Plain-text document sources:
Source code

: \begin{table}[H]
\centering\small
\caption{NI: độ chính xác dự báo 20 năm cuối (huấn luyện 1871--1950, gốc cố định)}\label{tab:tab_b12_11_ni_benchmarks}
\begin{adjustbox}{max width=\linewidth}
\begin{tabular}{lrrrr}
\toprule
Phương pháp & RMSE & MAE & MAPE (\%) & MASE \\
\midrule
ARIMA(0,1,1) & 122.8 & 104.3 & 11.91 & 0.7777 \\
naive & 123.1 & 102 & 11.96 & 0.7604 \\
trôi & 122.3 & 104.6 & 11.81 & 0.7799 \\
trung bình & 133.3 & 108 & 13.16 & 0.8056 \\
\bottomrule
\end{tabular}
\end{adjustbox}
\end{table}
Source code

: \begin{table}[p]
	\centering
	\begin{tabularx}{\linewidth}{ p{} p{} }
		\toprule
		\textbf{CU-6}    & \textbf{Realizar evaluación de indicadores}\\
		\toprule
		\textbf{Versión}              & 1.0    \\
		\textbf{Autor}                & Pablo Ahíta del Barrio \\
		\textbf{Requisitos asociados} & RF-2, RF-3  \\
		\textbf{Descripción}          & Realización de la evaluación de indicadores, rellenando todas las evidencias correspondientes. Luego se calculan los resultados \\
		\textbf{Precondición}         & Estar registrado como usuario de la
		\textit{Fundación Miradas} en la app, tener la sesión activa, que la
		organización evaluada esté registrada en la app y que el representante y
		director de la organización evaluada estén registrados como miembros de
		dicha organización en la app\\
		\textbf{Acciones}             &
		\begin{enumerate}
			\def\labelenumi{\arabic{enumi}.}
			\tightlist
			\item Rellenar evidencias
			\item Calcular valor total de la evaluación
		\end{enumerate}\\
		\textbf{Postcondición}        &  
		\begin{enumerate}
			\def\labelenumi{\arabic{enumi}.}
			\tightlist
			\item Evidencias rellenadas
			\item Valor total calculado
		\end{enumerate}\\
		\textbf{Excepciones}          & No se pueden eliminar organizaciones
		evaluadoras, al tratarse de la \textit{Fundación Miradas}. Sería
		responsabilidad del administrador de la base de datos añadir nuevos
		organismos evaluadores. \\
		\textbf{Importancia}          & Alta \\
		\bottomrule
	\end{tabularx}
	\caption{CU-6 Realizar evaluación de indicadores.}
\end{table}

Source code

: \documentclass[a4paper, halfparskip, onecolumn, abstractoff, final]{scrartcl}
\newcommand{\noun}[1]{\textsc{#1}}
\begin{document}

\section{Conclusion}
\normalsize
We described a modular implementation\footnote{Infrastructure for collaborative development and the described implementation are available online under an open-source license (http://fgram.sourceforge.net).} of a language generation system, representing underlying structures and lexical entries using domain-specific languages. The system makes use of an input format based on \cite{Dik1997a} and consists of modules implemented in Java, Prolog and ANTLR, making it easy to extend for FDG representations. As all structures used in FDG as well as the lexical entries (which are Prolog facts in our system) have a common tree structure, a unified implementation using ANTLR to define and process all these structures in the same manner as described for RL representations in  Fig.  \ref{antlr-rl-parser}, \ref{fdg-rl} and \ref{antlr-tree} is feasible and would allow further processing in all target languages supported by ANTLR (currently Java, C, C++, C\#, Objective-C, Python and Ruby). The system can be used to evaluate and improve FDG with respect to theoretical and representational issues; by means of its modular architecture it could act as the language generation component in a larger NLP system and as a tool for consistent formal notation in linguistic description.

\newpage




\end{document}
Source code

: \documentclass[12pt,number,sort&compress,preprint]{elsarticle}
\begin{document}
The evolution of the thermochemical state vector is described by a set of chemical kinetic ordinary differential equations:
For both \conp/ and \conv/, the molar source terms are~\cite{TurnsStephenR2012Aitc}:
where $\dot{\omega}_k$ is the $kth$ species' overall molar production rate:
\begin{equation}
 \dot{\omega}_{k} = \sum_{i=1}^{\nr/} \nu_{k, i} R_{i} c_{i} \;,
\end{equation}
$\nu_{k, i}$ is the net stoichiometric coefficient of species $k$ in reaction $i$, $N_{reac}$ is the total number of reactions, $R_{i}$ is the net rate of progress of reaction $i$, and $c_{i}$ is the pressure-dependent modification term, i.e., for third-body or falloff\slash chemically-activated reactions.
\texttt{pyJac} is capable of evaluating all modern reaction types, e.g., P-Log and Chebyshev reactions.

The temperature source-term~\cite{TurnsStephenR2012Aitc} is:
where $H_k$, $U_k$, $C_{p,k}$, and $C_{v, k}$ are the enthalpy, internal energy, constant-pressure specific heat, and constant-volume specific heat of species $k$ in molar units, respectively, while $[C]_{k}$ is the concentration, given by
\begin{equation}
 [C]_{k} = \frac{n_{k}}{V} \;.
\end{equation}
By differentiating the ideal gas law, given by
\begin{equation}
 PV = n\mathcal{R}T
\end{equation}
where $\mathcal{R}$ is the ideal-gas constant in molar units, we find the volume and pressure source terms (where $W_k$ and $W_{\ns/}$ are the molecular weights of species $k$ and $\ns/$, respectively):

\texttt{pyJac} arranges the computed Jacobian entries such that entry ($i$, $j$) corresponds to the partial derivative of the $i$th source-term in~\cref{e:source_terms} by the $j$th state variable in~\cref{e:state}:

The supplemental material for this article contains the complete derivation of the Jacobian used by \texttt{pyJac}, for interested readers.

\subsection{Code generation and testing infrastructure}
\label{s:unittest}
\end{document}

## REQUIRED WORK
Within the lines above, find those holding the word "reactions" and copy them.

## TASK RESULT
$\nu_{k, i}$ is the net stoichiometric coefficient of species $k$ in reaction $i$, $N_{reac}$ is the total number of reactions, $R_{i}$ is the net rate of progress of reaction $i$, and $c_{i}$ is the pressure-dependent modification term, i.e., for third-body or falloff\slash chemically-activated reactions.
\texttt{pyJac} is capable of evaluating all modern reaction types, e.g., P-Log and Chebyshev reactions.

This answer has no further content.